COME ON YOU POUND

I am SO close to losing 80 pounds that I think that if I breathe out hard enough I shall in fact lose it.

I am having a hard time, folks, with these progression pictures. I feel all of a sudden really self conscious, like you guys won’t see the difference and I am almost ashamed or something.

My skin is hanging in weird places, but not so much that you can tell it’s really loose skin - but I can tell. It looks like deflated fat. The fat just hangs lower than it used to. It’s weird and it makes me sortof poopy. My sentences are short and choppy! CHOP! KAH! FRUG! Anyway, I am embarrassed and I need some encouragement.

I made some changes to the site to make it more user friendly. I categorized all my pre-op things with the category name “pre-op” (how creative of me) so that you can click on “pre-op” under the categories on the side menu and it will bring up only the posts that are pre-op. MOUTHFULL!

This weekend I enjoyed the company of very close friends in Crystal Beach. We laughed and talked and talked…and talked and Donny and I enjoyed some hot-tubbing. It’s my home away from home. Thank you Grant and Denise for a very needed weekend together.

Plans for the wedding are also going smoothly now that we have picked a date and I am comfortable with it being on a Sunday. For awhile I was sad because I always thought the perfect DAY to have a wedding would be on Saturday - but after realizing that having it on the Sunday will save us 2k, I became quite comfortable with the idea. :)

We are less stressed (aka a hell of a lot less stressed) since Donny got full time hours at his job. I didn’t get that job at the plus size store but I am still looking around and handing off resumes.
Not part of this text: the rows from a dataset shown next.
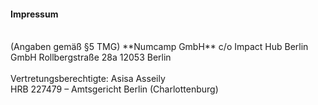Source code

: ---
---
#### Impressum
<br>
(Angaben gemäß §5 TMG)  
**Numcamp GmbH**  
c/o Impact Hub Berlin GmbH  
Rollbergstraße 28a  
12053 Berlin  
<br>
<br>
Vertretungsberechtigte: Asisa Asseily
<br>
HRB 227479 – Amtsgericht Berlin (Charlottenburg)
Do you guys know how fan-freakingtastic Donny is? Lemme tell you a bit about my Donny. He is thee most amazing person in the whole universe and I love him more as each day passes, if that’s at all possible. For the past four years plus, we have had an unbelievable time together and I have not heard of a couple that is happier than we are (of course, I am sortof bias). I have never been with anyone who I truly respect and cherish to the very core until now. For him, I have the most tremendous appreciation - for all that he does for me, for our relationship, and for being the creative, generous and loving man that he is. I just wanted to let you know this not because I haven’t said it before, and not because I’ve done something naughty and I am trying to apologize, but just because I love him and I will continue to love him in every way I can, including shamelessly shouting about it on this blog.

Now that I have melted your heart, I think I will go drink some 11:40pm tea and try to write a bit of my novel. Although, seeing as how this blog entry is terribly written I might want to not attempt to write my novel tonight as I will most likely be discouraged and gnash my teeth.

Should I get over my woes and just post progress pictures already? How can I do this? I am feeling like I have gained 20 pounds of loose skin.